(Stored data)

• • • •

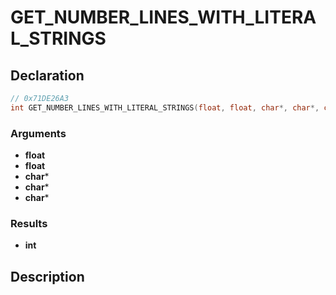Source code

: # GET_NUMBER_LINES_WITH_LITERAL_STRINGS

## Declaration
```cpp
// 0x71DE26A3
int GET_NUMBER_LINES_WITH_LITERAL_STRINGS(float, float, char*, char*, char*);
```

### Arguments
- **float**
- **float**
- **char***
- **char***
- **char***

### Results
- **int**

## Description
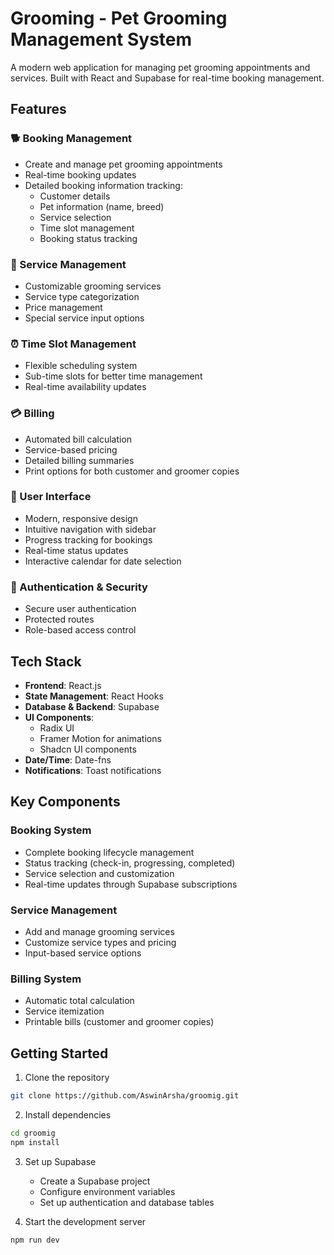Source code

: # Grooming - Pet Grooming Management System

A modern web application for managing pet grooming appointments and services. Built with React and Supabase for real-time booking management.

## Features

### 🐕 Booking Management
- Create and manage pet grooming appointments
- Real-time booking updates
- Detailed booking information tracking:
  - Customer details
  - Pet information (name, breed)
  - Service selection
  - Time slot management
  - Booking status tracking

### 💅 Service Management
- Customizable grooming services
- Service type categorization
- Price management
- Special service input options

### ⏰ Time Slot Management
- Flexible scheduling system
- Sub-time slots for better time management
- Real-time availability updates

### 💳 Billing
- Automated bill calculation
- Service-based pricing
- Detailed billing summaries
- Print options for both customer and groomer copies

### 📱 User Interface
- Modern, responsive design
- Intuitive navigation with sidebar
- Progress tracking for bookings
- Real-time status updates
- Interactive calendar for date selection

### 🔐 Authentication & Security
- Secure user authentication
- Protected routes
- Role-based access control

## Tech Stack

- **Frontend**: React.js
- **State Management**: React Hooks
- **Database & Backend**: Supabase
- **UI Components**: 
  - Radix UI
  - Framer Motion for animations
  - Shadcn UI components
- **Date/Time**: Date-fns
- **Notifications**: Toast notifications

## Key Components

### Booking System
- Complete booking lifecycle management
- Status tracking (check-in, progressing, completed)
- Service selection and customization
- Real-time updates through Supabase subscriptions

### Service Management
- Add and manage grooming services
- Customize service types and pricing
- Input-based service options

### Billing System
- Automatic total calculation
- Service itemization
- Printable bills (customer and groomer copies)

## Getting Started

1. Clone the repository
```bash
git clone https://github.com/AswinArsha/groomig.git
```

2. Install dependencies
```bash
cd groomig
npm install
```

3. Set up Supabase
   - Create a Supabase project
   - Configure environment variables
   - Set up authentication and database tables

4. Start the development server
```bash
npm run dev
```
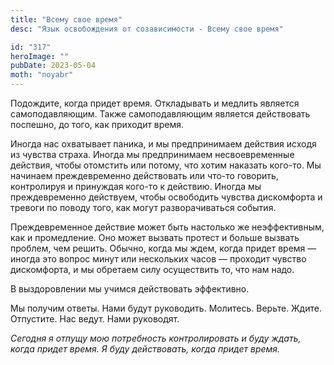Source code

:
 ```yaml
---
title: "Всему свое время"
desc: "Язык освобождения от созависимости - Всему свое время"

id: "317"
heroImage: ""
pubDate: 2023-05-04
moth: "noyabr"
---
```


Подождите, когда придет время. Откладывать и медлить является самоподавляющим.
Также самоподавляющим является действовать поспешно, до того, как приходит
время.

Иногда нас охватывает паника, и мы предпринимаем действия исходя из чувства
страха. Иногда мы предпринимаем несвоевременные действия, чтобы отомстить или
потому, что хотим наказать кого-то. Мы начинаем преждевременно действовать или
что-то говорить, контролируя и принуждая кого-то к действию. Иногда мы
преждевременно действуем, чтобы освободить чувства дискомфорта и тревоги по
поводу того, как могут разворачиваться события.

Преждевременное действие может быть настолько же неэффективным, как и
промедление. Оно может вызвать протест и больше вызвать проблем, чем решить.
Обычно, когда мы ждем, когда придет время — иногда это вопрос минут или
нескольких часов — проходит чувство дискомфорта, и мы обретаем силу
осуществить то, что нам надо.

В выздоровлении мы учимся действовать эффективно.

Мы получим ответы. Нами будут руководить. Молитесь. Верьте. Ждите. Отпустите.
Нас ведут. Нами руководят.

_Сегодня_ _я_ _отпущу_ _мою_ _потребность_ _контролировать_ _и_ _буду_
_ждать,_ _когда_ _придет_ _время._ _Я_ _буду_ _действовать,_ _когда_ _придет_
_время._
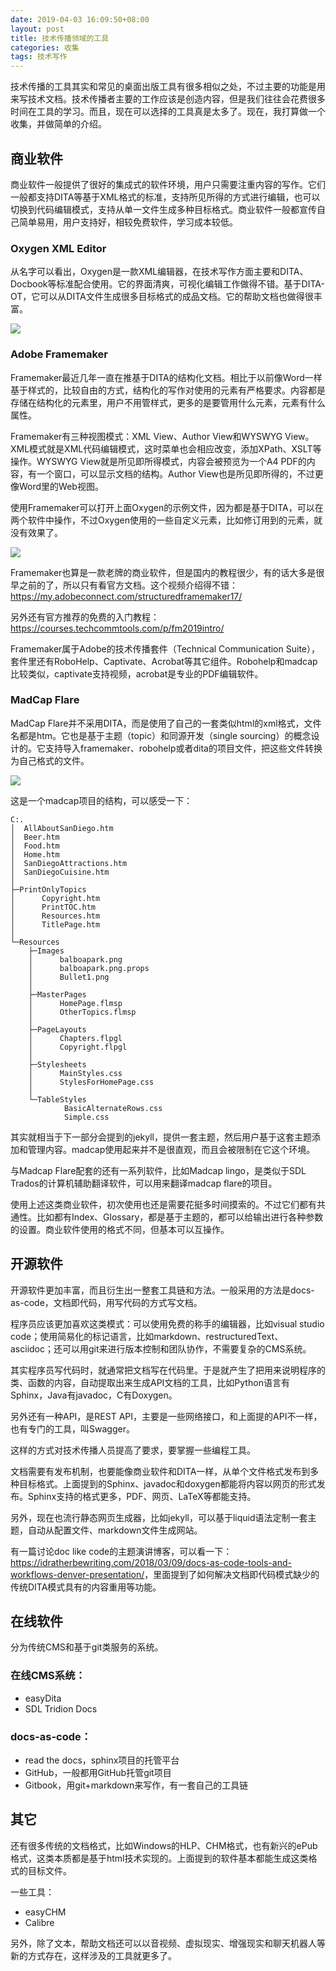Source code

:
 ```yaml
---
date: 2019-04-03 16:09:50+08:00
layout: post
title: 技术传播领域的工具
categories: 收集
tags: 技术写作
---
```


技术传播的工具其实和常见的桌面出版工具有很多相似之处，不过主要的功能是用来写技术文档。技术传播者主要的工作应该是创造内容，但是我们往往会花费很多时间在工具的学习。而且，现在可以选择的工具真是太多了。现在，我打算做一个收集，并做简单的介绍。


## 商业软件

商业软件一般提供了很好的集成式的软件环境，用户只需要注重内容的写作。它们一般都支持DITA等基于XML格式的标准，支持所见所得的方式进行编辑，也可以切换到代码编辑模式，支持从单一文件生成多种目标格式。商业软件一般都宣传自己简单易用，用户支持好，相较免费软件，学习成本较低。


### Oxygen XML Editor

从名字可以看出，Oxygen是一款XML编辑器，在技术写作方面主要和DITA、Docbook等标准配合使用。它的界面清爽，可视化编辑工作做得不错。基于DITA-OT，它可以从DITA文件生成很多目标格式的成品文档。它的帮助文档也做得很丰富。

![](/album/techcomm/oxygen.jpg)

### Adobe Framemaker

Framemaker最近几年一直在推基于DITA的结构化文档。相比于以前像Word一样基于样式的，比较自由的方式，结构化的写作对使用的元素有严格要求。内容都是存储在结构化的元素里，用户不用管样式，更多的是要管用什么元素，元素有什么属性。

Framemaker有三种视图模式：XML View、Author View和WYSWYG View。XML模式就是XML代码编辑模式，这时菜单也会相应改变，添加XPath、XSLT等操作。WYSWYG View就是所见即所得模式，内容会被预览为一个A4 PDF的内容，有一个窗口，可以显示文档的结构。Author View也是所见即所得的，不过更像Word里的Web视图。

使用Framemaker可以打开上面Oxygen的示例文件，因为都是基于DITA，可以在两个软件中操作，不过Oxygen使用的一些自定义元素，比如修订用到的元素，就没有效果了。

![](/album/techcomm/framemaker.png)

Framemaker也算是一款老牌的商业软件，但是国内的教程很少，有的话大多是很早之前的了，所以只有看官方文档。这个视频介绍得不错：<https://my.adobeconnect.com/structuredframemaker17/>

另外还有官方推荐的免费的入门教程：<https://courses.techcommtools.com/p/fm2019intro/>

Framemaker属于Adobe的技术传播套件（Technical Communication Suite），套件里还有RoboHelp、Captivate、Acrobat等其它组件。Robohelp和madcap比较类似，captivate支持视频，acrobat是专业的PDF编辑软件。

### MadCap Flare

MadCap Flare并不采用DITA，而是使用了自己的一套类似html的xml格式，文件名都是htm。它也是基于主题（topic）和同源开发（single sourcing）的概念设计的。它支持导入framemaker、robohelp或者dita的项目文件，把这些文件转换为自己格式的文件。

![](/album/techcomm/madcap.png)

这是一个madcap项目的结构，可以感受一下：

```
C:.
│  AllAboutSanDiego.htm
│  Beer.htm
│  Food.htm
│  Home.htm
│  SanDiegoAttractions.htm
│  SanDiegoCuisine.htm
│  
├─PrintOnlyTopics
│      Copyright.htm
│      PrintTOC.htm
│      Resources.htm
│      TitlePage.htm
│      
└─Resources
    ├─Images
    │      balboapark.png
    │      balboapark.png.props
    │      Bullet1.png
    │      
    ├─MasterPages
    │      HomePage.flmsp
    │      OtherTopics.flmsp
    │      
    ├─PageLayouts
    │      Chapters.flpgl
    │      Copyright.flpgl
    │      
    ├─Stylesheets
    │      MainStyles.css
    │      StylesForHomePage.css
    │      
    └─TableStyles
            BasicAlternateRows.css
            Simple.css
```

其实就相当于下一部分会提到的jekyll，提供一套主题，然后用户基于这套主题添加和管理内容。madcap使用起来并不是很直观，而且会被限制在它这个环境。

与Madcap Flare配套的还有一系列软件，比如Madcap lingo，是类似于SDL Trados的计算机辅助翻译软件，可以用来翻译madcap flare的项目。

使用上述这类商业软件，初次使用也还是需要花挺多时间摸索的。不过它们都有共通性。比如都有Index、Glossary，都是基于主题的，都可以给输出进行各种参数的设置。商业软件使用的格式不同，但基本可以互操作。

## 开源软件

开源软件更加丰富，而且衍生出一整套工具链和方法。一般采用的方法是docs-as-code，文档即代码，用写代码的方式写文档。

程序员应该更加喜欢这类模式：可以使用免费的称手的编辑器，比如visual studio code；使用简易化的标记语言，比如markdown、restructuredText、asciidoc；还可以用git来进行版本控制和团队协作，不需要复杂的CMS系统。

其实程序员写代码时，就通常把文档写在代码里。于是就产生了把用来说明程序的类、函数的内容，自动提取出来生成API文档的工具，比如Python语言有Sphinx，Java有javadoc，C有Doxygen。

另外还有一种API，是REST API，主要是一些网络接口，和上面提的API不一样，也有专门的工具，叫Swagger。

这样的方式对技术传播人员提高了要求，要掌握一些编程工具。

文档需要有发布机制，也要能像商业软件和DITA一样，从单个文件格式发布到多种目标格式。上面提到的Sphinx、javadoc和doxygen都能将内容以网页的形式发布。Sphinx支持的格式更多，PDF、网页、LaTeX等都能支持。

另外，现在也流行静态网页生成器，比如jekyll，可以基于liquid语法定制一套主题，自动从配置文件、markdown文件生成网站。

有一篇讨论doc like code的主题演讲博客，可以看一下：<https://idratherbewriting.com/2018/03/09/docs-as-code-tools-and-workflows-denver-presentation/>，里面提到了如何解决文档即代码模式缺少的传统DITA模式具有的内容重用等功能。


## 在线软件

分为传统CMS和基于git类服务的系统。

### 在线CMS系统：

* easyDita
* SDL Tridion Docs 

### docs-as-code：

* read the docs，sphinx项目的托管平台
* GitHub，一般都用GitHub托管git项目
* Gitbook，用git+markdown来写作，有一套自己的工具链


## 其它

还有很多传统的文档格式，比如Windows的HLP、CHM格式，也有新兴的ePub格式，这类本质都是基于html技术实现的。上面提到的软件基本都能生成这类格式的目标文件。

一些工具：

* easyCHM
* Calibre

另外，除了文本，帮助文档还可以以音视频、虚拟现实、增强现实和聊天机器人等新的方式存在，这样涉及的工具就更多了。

• • • •

Which lines of the data contain the word "Detailed"? Copy each one.

Exercise response:
- Detailed booking information tracking:
- Detailed billing summaries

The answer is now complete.